本日のNY為替市場では、米欧の金融政策の方向性の違いが意識されるか、米長期金利を見ながら確認してゆきたい。
昨日の欧州中銀(ECB)理事会で、ラガルド総裁は「ユーロ圏経済成長に対するリスクはより均衡が取れてきた」「ディスインフレのプロセスは終了した」などと発言した。これを受け、市場ではECBの利下げ局面が終わりに近づいているとの見方が広がり、ユーロドルは堅調に推移した。
他方、米国については来週の連邦公開市場委員会(FOMC)での利下げが既定路線となるなか、市場の関心は利下げ幅となっている。CMEのフェドウォッチ・ツールを見ると、来週のFOMCでの利下げ確率は0.50%が8%弱に留まり、残り90%以上は0.25%となっている。
米経済イベントでは9月ミシガン大学消費者態度指数・速報値の発表が予定されており、市場予想は58.0と前月の58.2を下回る見通し。インフレ見通しについては、先月は1年先が4.8%、5-10年先は3.5%であった。昨日はインフレ指標への反応は鈍く、雇用指標に敏感に反応したが、本日は雇用指標の発表はないことでインフレ見通しに素直に反応しそうだ。仮に、インフレ見通しが予想より弱い内容となった場合は大幅利下げが想起されてドル売りに作用するだろう。

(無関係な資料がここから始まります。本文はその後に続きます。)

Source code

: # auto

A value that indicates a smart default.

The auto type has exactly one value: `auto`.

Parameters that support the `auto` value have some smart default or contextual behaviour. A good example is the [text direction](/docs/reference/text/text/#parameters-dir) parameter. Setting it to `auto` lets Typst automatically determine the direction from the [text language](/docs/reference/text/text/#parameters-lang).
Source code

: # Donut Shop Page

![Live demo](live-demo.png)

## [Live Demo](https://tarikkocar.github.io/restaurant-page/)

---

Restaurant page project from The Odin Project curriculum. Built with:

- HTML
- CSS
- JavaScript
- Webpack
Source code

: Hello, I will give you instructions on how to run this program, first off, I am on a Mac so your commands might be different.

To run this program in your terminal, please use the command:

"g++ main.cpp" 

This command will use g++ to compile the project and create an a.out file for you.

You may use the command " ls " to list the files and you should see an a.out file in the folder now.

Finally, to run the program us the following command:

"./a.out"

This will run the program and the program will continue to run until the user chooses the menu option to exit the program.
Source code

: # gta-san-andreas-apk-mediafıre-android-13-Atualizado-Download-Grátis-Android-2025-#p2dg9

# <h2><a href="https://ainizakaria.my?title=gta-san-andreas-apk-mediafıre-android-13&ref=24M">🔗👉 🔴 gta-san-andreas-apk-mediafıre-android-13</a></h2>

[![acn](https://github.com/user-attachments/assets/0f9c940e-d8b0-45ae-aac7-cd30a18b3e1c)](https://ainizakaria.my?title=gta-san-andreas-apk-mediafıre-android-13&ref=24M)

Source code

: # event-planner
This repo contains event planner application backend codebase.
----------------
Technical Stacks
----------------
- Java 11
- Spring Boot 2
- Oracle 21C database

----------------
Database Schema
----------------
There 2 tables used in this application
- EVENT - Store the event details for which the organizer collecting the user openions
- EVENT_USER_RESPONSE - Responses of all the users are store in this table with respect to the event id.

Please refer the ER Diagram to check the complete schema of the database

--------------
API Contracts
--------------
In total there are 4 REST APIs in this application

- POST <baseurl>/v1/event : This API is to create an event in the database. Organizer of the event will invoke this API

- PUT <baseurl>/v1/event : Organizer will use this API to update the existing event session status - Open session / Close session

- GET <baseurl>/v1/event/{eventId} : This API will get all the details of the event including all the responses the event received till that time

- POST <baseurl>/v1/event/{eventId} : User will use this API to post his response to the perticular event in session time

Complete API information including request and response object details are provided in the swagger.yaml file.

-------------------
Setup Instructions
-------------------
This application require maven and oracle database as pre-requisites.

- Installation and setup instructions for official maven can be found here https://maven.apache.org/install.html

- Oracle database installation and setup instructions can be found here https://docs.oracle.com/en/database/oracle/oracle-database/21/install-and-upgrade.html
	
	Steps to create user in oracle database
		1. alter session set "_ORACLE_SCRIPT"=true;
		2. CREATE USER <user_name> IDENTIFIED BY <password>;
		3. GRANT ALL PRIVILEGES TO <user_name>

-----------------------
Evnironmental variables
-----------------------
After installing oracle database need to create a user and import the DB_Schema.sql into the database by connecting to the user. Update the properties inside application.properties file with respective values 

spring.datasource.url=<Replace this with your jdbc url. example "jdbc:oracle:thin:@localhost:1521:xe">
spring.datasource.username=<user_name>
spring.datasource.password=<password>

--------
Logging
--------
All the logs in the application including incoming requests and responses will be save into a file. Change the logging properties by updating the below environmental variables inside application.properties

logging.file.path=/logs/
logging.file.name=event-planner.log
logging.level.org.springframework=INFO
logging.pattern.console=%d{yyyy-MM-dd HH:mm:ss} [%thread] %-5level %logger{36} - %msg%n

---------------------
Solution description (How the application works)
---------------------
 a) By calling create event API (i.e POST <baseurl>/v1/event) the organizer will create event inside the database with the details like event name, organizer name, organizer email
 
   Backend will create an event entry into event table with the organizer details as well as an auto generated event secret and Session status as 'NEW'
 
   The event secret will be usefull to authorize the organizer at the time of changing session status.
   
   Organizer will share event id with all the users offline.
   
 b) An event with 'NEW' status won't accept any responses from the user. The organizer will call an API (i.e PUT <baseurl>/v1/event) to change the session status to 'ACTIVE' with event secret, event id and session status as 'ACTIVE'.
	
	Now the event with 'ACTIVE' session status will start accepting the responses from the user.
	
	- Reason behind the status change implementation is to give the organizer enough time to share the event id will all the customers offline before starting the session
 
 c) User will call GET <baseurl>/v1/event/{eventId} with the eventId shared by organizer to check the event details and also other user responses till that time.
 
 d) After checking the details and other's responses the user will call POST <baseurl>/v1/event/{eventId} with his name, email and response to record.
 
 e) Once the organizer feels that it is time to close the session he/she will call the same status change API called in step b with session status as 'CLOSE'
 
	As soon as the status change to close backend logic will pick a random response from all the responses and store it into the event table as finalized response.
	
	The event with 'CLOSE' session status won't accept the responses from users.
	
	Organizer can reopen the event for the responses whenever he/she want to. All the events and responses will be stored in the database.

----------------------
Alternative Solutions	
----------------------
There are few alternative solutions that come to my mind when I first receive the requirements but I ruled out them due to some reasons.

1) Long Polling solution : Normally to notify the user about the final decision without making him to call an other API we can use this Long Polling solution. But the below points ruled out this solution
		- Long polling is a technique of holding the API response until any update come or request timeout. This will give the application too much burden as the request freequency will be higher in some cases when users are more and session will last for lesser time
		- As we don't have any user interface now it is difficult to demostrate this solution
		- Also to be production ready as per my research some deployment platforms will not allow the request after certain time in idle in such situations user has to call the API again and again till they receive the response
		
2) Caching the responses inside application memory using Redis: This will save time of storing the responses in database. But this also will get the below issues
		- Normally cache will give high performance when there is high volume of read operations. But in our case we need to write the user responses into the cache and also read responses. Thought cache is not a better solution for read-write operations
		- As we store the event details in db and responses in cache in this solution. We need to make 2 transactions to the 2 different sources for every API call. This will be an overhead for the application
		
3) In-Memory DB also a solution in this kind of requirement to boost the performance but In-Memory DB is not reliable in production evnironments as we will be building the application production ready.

特に金融政策の方向性の違いが意識され、対ユーロや対円でドル売りが進みやすいと見る。
また、時刻未定ながら本日予定されている格付け会社フィッチ・レーティングスによるフランスのソブリン格付けの見直し発表は注意したい。政局混迷を受けて格下げに動くようだとユーロ相場への影響が懸念される。
円相場という点では、決戦まで1カ月弱あるもの、自民党総裁選関連のヘッドラインにも気を付けたい。特に「積極財政派」とされる高市氏に関する報道が伝われば円売りを促すことも考えらえる。
本日は週末ということで、連日で過去最高値を更新しているダウ平均を始めとした米株主要3指数の動きも気になるところ。週末を前にポジション調整の動きが出るようだと、ドル円の重しとなるかもしれない。そのほか、パウエル米連邦準備理事会(FRB)議長への批判が相次いでいるトランプ米大統領を始めとした米政府関係者の不意の発言には備えておきたい。
想定レンジ上限
・ドル円は、日足・一目均衡表の雲の上限148.16円。超えると200日移動平均線148.77円
・ユーロドルは、7月1日に付けた年初来高値1.1829ドル。
想定レンジ下限
・ドル円は、11日安値146.99円。割り込むと9日安値146.31円
・ユーロドルは、11日安値1.1662ドル。